GAME OUTLOOK: It should be interesting to see how Stanback and Rankin fares against the roving 3-5-3. Giannini is a big-time popper, but there isn't blinding speed. The Huskies have a size advantage up front, and AFA's inexperienced LB corps might be exploitable for an offense that can do nothing but improve from a comically abysmal 2004.
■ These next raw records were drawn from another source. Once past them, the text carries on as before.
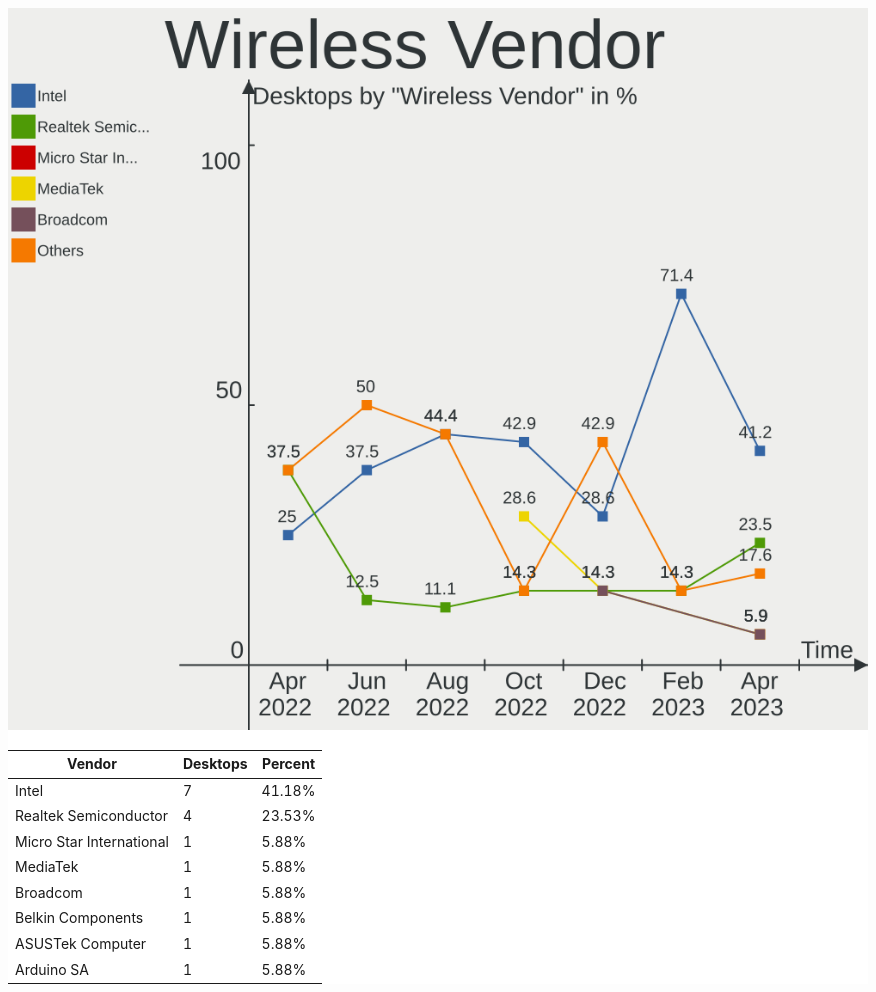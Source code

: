 ![Wireless Vendor](./images/line_chart/net_wireless_vendor.svg)

| Vendor                   | Desktops | Percent |
|--------------------------|----------|---------|
| Intel                    | 7        | 41.18%  |
| Realtek Semiconductor    | 4        | 23.53%  |
| Micro Star International | 1        | 5.88%   |
| MediaTek                 | 1        | 5.88%   |
| Broadcom                 | 1        | 5.88%   |
| Belkin Components        | 1        | 5.88%   |
| ASUSTek Computer         | 1        | 5.88%   |
| Arduino SA               | 1        | 5.88%   |
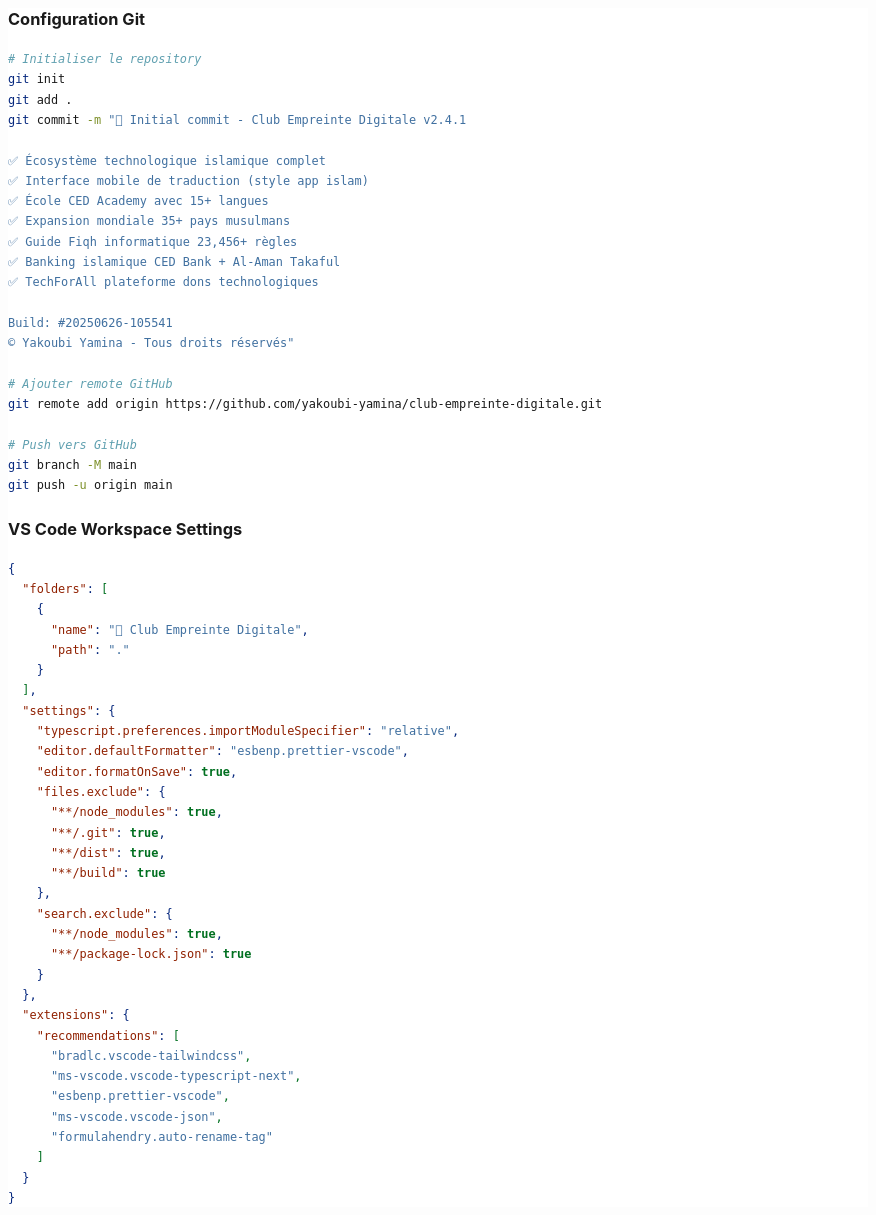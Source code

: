 ### Configuration Git
```bash
# Initialiser le repository
git init
git add .
git commit -m "🌟 Initial commit - Club Empreinte Digitale v2.4.1

✅ Écosystème technologique islamique complet
✅ Interface mobile de traduction (style app islam)
✅ École CED Academy avec 15+ langues
✅ Expansion mondiale 35+ pays musulmans
✅ Guide Fiqh informatique 23,456+ règles
✅ Banking islamique CED Bank + Al-Aman Takaful
✅ TechForAll plateforme dons technologiques

Build: #20250626-105541
© Yakoubi Yamina - Tous droits réservés"

# Ajouter remote GitHub
git remote add origin https://github.com/yakoubi-yamina/club-empreinte-digitale.git

# Push vers GitHub
git branch -M main
git push -u origin main
```

### VS Code Workspace Settings
```json
{
  "folders": [
    {
      "name": "🌟 Club Empreinte Digitale",
      "path": "."
    }
  ],
  "settings": {
    "typescript.preferences.importModuleSpecifier": "relative",
    "editor.defaultFormatter": "esbenp.prettier-vscode",
    "editor.formatOnSave": true,
    "files.exclude": {
      "**/node_modules": true,
      "**/.git": true,
      "**/dist": true,
      "**/build": true
    },
    "search.exclude": {
      "**/node_modules": true,
      "**/package-lock.json": true
    }
  },
  "extensions": {
    "recommendations": [
      "bradlc.vscode-tailwindcss",
      "ms-vscode.vscode-typescript-next",
      "esbenp.prettier-vscode",
      "ms-vscode.vscode-json",
      "formulahendry.auto-rename-tag"
    ]
  }
}
```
PLACEKICKING:  Scott Eberle 0-0 FG, 6-6 XP
PUNTING:       Donny Heaton 47-41.3 (long 90),
                .158 inside the 20
KICK RETURNS:  Justin Handley 8-20.5 (long 29), 0 TD
PUNT RETURNS:  Chris Sutton 11-7.0 (long 19), 0 TD

Special teams at Air Force has always meant blocked kicks and long field goals in the thin Colorado Springs air, but last year they only connected on seven three-pointers on the season and blocked just two kicks. It's an area that coach DeBerry is stressing for improvement in 2005. "We need to get back to creating big plays in the kicking game," says DeBerry.

Senior Scott Eberle has apparently won the place-kicking battle. He is the only one on the roster with game experience, having hit on six extra-pointers last season. Senior Donny Heaton returns as the Falcon punter. Heaton nailed a conference-record 90-yarder against Utah last year, and averaged 41 yards per boot. However, he did have five punts blocked. Chris Sutton returned punts in 2004, averaging seven yards per return, and Othello's Greg Kirkwood may be called upon to return kickoffs.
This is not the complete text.